BRIEF DESCRIPTION OF THE DRAWINGS FIG. 1 is a graph showing the fate of a sugar component during a mash period during preparation of an enzyme-free section in sake brewing in Example 3. FIG. 2 is a graph showing the fate of a sugar component during a mash period during preparation of an enzyme addition section in sake brewing in Example 3. FIG. 3 is a graph showing the fate of a sugar component during a mash period during preparation using a parent strain koji in sake brewing in Example 5. FIG. 4 is a graph showing the fate of sugar components during the mashing period during preparation using α-glucosidase high-producing strain koji in sake brewing in Example 5.

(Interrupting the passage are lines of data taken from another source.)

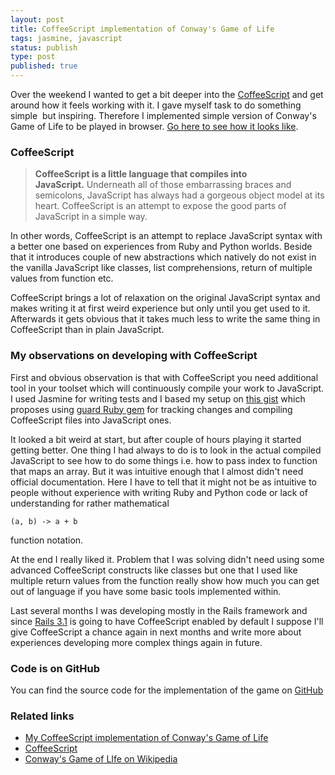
 ```yaml
---
layout: post
title: CoffeeScript implementation of Conway's Game of Life
tags: jasmine, javascript
status: publish
type: post
published: true
---
```

Over the weekend I wanted to get a bit deeper into the <a title="CoffeeScript website" href="http://jashkenas.github.com/coffee-script/">CoffeeScript</a> and get around how it feels working with it. I gave myself task to do something simple  but inspiring. Therefore I implemented simple version of Conway's Game of Life to be played in browser. <a title="CoffeeScript Conway's Game of LIfe" href="/experiments/cgol/">Go here to see how it looks like</a>.
<h3>CoffeeScript</h3>
<blockquote><strong>CoffeeScript is a little language that compiles into JavaScript.</strong> Underneath all of those embarrassing braces and semicolons, JavaScript has always had a gorgeous object model at its heart. CoffeeScript is an attempt to expose the good parts of JavaScript in a simple way.</blockquote>
In other words, CoffeeScript is an attempt to replace JavaScript syntax with a better one based on experiences from Ruby and Python worlds. Beside that it introduces couple of new abstractions which natively do not exist in the vanilla JavaScript like classes, list comprehensions, return of multiple values from function etc.

CoffeeScript brings a lot of relaxation on the original JavaScript syntax and makes writing it at first weird experience but only until you get used to it. Afterwards it gets obvious that it takes much less to write the same thing in CoffeeScript than in plain JavaScript.
<h3>My observations on developing with CoffeeScript</h3>
First and obvious observation is that with CoffeeScript you need additional tool in your toolset which will continuously compile your work to JavaScript. I used Jasmine for writing tests and I based my setup on <a href="https://gist.github.com/956438">this gist</a> which proposes using <a title="guard Ruby gem on GitHub" href="https://github.com/guard/guard">guard Ruby gem</a> for tracking changes and compiling CoffeeScript files into JavaScript ones.

It looked a bit weird at start, but after couple of hours playing it started getting better. One thing I had always to do is to look in the actual compiled JavaScript to see how to do some things i.e. how to pass index to function that maps an array. But it was intuitive enough that I almost didn't need official documentation. Here I have to tell that it might not be as intuitive to people without experience with writing Ruby and Python code or lack of understanding for rather mathematical

    (a, b) -> a + b

function notation.

At the end I really liked it. Problem that I was solving didn't need using some advanced CoffeeScript constructs like classes but one that I used like multiple return values from the function really show how much you can get out of language if you have some basic tools implemented within.

Last several months I was developing mostly in the Rails framework and since <a title="Ruby on Rails 3.1 enabling CoffeeScript by default" href="http://weblog.rubyonrails.org/2011/5/22/rails-3-1-release-candidate">Rails 3.1</a> is going to have CoffeeScript enabled by default I suppose I'll give CoffeeScript a chance again in next months and write more about experiences developing more complex things again in future.
<h3>Code is on GitHub</h3>
You can find the source code for the implementation of the game on <a title="Source code for CoffeeScript implementation of Conway's Game of Life" href="https://github.com/ivanjovanovic/coffee-cgol">GitHub</a>
<h3>Related links</h3>
<ul>
<li><a title="CoffeeScript implementation of Conway's Game of Life" href="/experiments/cgol/">My CoffeeScript implementation of Conway's Game of Life</a></li>
<li><a title="CoffeeScript official page" href="http://jashkenas.github.com/coffee-script/">CoffeeScript</a></li>
<li><a title="Conway's game of life on Wikipedia" href="http://en.wikipedia.org/wiki/Conway's_Game_of_Life">Conway's Game of LIfe on Wikipedia</a></li>
</ul>

&nbsp;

──────────────────────────────────────────────────続 き Continuation of the front page (72) Inventor Chieko Kumagai 4-9, Iizazu, Iizazu-cho, Nishinomiya-shi, Hyogo Inside the Ozeki Research Institute (56) References JP-A-4-112766 (JP, A) Kaihei 7-67615 (JP, A) (58) Field surveyed (Int. Cl. ⁷ , DB name) C12G 1/00-3/12 JICST file (JOIS)

Claims (1)

(57) [Claim 1] Ethyl-α-D-glucoside is 1.5 to
Sake or synthetic sake containing 3.0% and glucose of 1% or less.